## Task statement:
Collect from the data below each line with "sunriseSunsetBars".

## Supplied material:

++++++++++++++++++++

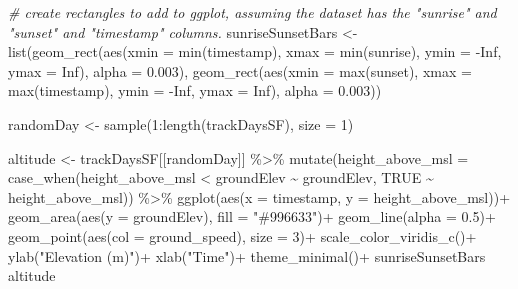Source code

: \documentclass[
]{article}
\newenvironment{Shaded}{\begin{snugshade}}{\end{snugshade}}
\newcommand{\AttributeTok}[1]{\textcolor[rgb]{0.77,0.63,0.00}{#1}}
\newcommand{\CommentTok}[1]{\textcolor[rgb]{0.56,0.35,0.01}{\textit{#1}}}
\newcommand{\ConstantTok}[1]{\textcolor[rgb]{0.00,0.00,0.00}{#1}}
\newcommand{\DecValTok}[1]{\textcolor[rgb]{0.00,0.00,0.81}{#1}}
\newcommand{\FloatTok}[1]{\textcolor[rgb]{0.00,0.00,0.81}{#1}}
\newcommand{\FunctionTok}[1]{\textcolor[rgb]{0.00,0.00,0.00}{#1}}
\newcommand{\NormalTok}[1]{#1}
\newcommand{\OtherTok}[1]{\textcolor[rgb]{0.56,0.35,0.01}{#1}}
\newcommand{\SpecialCharTok}[1]{\textcolor[rgb]{0.00,0.00,0.00}{#1}}
\newcommand{\StringTok}[1]{\textcolor[rgb]{0.31,0.60,0.02}{#1}}
\begin{document}
\begin{Shaded}
\begin{Highlighting}[]
\CommentTok{\# create rectangles to add to ggplot, assuming the dataset has the "sunrise" and "sunset" and "timestamp" columns.}
\NormalTok{sunriseSunsetBars }\OtherTok{\textless{}{-}} \FunctionTok{list}\NormalTok{(}\FunctionTok{geom\_rect}\NormalTok{(}\FunctionTok{aes}\NormalTok{(}\AttributeTok{xmin =} \FunctionTok{min}\NormalTok{(timestamp),}
                                        \AttributeTok{xmax =} \FunctionTok{min}\NormalTok{(sunrise),}
                                        \AttributeTok{ymin =} \SpecialCharTok{{-}}\ConstantTok{Inf}\NormalTok{,}
                                        \AttributeTok{ymax =} \ConstantTok{Inf}\NormalTok{), }\AttributeTok{alpha =} \FloatTok{0.003}\NormalTok{),}
                          \FunctionTok{geom\_rect}\NormalTok{(}\FunctionTok{aes}\NormalTok{(}\AttributeTok{xmin =} \FunctionTok{max}\NormalTok{(sunset),}
                                        \AttributeTok{xmax =} \FunctionTok{max}\NormalTok{(timestamp),}
                                        \AttributeTok{ymin =} \SpecialCharTok{{-}}\ConstantTok{Inf}\NormalTok{,}
                                        \AttributeTok{ymax =} \ConstantTok{Inf}\NormalTok{), }\AttributeTok{alpha =} \FloatTok{0.003}\NormalTok{))}

\NormalTok{randomDay }\OtherTok{\textless{}{-}} \FunctionTok{sample}\NormalTok{(}\DecValTok{1}\SpecialCharTok{:}\FunctionTok{length}\NormalTok{(trackDaysSF), }\AttributeTok{size =} \DecValTok{1}\NormalTok{)}

\NormalTok{altitude }\OtherTok{\textless{}{-}}\NormalTok{ trackDaysSF[[randomDay]] }\SpecialCharTok{\%\textgreater{}\%}
  \FunctionTok{mutate}\NormalTok{(}\AttributeTok{height\_above\_msl =} \FunctionTok{case\_when}\NormalTok{(height\_above\_msl }\SpecialCharTok{\textless{}}\NormalTok{ groundElev }\SpecialCharTok{\textasciitilde{}}\NormalTok{ groundElev,}
                                      \ConstantTok{TRUE} \SpecialCharTok{\textasciitilde{}}\NormalTok{ height\_above\_msl)) }\SpecialCharTok{\%\textgreater{}\%}
  \FunctionTok{ggplot}\NormalTok{(}\FunctionTok{aes}\NormalTok{(}\AttributeTok{x =}\NormalTok{ timestamp, }\AttributeTok{y =}\NormalTok{ height\_above\_msl))}\SpecialCharTok{+}
  \FunctionTok{geom\_area}\NormalTok{(}\FunctionTok{aes}\NormalTok{(}\AttributeTok{y =}\NormalTok{ groundElev), }\AttributeTok{fill =} \StringTok{"\#996633"}\NormalTok{)}\SpecialCharTok{+}
  \FunctionTok{geom\_line}\NormalTok{(}\AttributeTok{alpha =} \FloatTok{0.5}\NormalTok{)}\SpecialCharTok{+}
  \FunctionTok{geom\_point}\NormalTok{(}\FunctionTok{aes}\NormalTok{(}\AttributeTok{col =}\NormalTok{ ground\_speed), }\AttributeTok{size =} \DecValTok{3}\NormalTok{)}\SpecialCharTok{+}
  \FunctionTok{scale\_color\_viridis\_c}\NormalTok{()}\SpecialCharTok{+}
  \FunctionTok{ylab}\NormalTok{(}\StringTok{"Elevation (m)"}\NormalTok{)}\SpecialCharTok{+}
  \FunctionTok{xlab}\NormalTok{(}\StringTok{"Time"}\NormalTok{)}\SpecialCharTok{+}
  \FunctionTok{theme\_minimal}\NormalTok{()}\SpecialCharTok{+}
\NormalTok{  sunriseSunsetBars}
\NormalTok{altitude}
\end{Highlighting}
\end{Shaded}
\end{document}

++++++++++++++++++++

## Solution for this problem:
\NormalTok{sunriseSunsetBars }\OtherTok{\textless{}{-}} \FunctionTok{list}\NormalTok{(}\FunctionTok{geom\_rect}\NormalTok{(}\FunctionTok{aes}\NormalTok{(}\AttributeTok{xmin =} \FunctionTok{min}\NormalTok{(timestamp),}
\NormalTok{  sunriseSunsetBars}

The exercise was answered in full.